One of the many upsides of this job is that I am able to attend events and congresses that invariably move and motivate me. Why? Because there is one thing in common to healthcare, therapies, disease management, scientific progress, healthcare system opportunities and challenges, digitisation of healthcare and that is the patient. Whatever event I attend always has one or more stakeholders explaining their quest to meet patient needs and/or one or more patients or careers telling their story, their experience and giving their invaluable point of view on all of the above.

One such event was the recent European Conference on Rare Diseases I attended partly held over last weekend. 900 people committed to furthering results in the agenda of research, development, approval and access to orphan medicinal products and therapies gathered over 3 days to discuss the various facets of each element together. Patients, their representatives, their families and carers, national and supranational institutions, industry and academics filled a packed agenda of plenaries and parallel workshops on everything from Structuring the research and diagnostic landscape to Global Rare Equity.

Among the many moving life stories of patients and their parents, one that struck me in particular was the story of 24 year old patient Maria, a patient with a life threatening condition called Mukopolysaccharidosis type IVA who when diagnosed aged 3 and a half had not been expected to survive (watch her story from 1’ 24 at www.youtube.com/watch?v=2LJs0IUIy8A). Maria who lives in Austria explained how her life changed from when the therapy became available in terms of her mobility and ability to participate more actively in day to day activities. She also illustrated her journey as she went from being part of a Clinical trial in London having to travel there for a week a month and being unable to work, to having to continue the trial in Germany (a shorter train ride away) to celebrating when the product was finally approved, as she was finally able to take the treatment at home in Austria where a nurse would come once a week. Maria’s mother’s comment was that this was the best possible solution as she no longer needed to plan the gruesome trips and just needed to open the front door. Maria herself now holds a job and enjoys as normal a life as possible living with her condition. I was thinking of the difference in quality of life for Maria and her family as well as of the incredible impact that an approved product can have on a healthcare system. From monthly trips to London by plane, to the same to Germany for Maria and her Mother, including stays in hospital and other associated costs, to the cost of a healthcare worker visiting Maria once a week at her home in Austria.  And this doesn’t even take into consideration the difference between the care, and related personal and financial implications, of worse that would have to be administered to Maria had there not been a therapy in development. 

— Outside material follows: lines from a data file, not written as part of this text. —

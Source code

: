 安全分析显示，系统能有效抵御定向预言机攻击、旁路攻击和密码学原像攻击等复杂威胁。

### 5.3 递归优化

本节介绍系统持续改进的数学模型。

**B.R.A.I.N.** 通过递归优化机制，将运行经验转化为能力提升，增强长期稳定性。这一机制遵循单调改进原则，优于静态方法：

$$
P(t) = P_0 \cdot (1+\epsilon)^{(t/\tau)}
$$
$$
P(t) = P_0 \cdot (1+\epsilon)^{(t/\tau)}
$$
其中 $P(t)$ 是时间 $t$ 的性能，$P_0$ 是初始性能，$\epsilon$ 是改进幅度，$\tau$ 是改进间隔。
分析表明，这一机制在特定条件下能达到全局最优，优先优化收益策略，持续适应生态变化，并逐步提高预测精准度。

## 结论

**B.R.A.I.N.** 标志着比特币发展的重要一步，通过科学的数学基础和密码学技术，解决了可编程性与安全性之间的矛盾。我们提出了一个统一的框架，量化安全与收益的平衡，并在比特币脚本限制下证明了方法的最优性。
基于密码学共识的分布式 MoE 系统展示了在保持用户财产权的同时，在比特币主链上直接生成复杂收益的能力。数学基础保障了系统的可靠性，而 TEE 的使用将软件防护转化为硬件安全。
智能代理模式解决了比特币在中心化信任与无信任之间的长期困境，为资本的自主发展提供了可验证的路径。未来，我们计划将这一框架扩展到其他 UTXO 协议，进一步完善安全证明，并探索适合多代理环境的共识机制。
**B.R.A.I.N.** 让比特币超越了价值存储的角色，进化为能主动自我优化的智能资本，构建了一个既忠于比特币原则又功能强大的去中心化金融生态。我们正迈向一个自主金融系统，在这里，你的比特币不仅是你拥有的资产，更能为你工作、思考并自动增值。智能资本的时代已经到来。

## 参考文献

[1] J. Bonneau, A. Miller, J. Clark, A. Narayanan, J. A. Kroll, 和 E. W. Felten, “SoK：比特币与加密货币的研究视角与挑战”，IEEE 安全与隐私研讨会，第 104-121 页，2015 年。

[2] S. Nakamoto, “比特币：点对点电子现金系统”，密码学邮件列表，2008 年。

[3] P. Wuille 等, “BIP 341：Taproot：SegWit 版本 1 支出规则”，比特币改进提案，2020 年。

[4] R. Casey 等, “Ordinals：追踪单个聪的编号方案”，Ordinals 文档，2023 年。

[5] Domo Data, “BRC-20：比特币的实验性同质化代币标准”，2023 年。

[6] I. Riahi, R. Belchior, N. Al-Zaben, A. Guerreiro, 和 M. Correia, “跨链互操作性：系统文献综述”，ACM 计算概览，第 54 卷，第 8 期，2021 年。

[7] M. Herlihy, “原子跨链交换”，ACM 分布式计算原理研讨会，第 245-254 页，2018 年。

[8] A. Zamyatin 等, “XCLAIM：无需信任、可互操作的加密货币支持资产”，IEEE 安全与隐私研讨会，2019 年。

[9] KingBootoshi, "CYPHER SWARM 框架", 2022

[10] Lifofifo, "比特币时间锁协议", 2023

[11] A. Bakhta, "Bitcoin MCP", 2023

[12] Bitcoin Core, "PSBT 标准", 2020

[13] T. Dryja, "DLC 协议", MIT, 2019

So our quest as EFPIA to take the conversation about therapies and healthcare to the next level continues. We can see the power of innovation, we witness our members develop these innovative solutions to tackle unmet medical needs and improve on existing treatment options and we acknowledge the challenge of introducing these products into financially strained healthcare systems. We are convinced that with constructive dialogue across the healthcare system (current silos) supported by the proper tools to measure gains brought about by new treatments as well as any existing waste, we can optimise healthcare systems and find ways of investing in new innovative treatments to allow the lives of all patients to be transformed for the better.